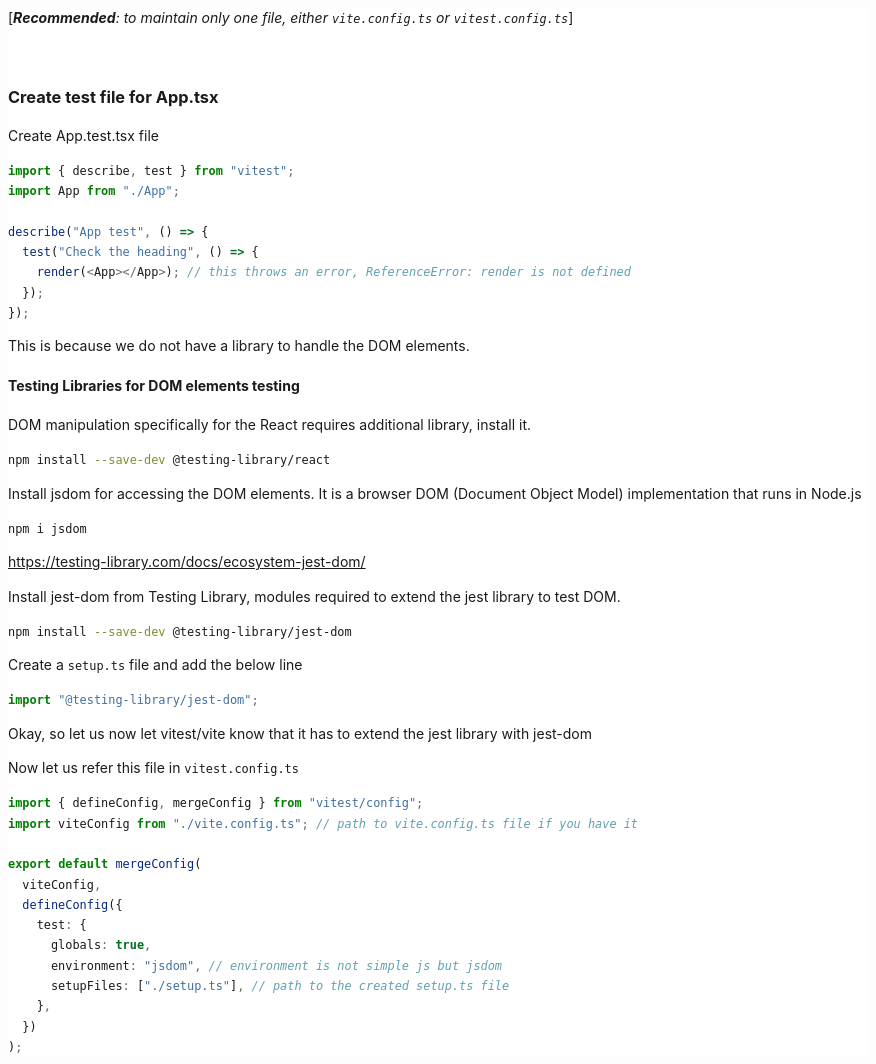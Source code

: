 [_**Recommended**: to maintain only one file, either `vite.config.ts` or `vitest.config.ts`_]

<br />

### Create test file for App.tsx

Create App.test.tsx file

```ts
import { describe, test } from "vitest";
import App from "./App";

describe("App test", () => {
  test("Check the heading", () => {
    render(<App></App>); // this throws an error, ReferenceError: render is not defined
  });
});
```

This is because we do not have a library to handle the DOM elements.

#### Testing Libraries for DOM elements testing

DOM manipulation specifically for the React requires additional library, install it.

```sh
npm install --save-dev @testing-library/react
```

Install jsdom for accessing the DOM elements. It is a browser DOM (Document Object Model) implementation that runs in Node.js

```sh
npm i jsdom
```

https://testing-library.com/docs/ecosystem-jest-dom/

Install jest-dom from Testing Library, modules required to extend the jest library to test DOM.

```sh
npm install --save-dev @testing-library/jest-dom
```

Create a `setup.ts` file and add the below line

```ts
import "@testing-library/jest-dom";
```

Okay, so let us now let vitest/vite know that it has to extend the jest library with jest-dom

Now let us refer this file in `vitest.config.ts`

```ts
import { defineConfig, mergeConfig } from "vitest/config";
import viteConfig from "./vite.config.ts"; // path to vite.config.ts file if you have it

export default mergeConfig(
  viteConfig,
  defineConfig({
    test: {
      globals: true,
      environment: "jsdom", // environment is not simple js but jsdom
      setupFiles: ["./setup.ts"], // path to the created setup.ts file
    },
  })
);
```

→ **YOUR GOAL**: Only the text of the records above, copied exactly, should be returned; the pictures stay out.

→ **ANSWER SECTION**:
Source code

: [_**Recommended**: to maintain only one file, either `vite.config.ts` or `vitest.config.ts`_]

<br />

### Create test file for App.tsx

Create App.test.tsx file

```ts
import { describe, test } from "vitest";
import App from "./App";

describe("App test", () => {
  test("Check the heading", () => {
    render(<App></App>); // this throws an error, ReferenceError: render is not defined
  });
});
```

This is because we do not have a library to handle the DOM elements.

#### Testing Libraries for DOM elements testing

DOM manipulation specifically for the React requires additional library, install it.

```sh
npm install --save-dev @testing-library/react
```

Install jsdom for accessing the DOM elements. It is a browser DOM (Document Object Model) implementation that runs in Node.js

```sh
npm i jsdom
```

https://testing-library.com/docs/ecosystem-jest-dom/

Install jest-dom from Testing Library, modules required to extend the jest library to test DOM.

```sh
npm install --save-dev @testing-library/jest-dom
```

Create a `setup.ts` file and add the below line

```ts
import "@testing-library/jest-dom";
```

Okay, so let us now let vitest/vite know that it has to extend the jest library with jest-dom

Now let us refer this file in `vitest.config.ts`

```ts
import { defineConfig, mergeConfig } from "vitest/config";
import viteConfig from "./vite.config.ts"; // path to vite.config.ts file if you have it

export default mergeConfig(
  viteConfig,
  defineConfig({
    test: {
      globals: true,
      environment: "jsdom", // environment is not simple js but jsdom
      setupFiles: ["./setup.ts"], // path to the created setup.ts file
    },
  })
);
```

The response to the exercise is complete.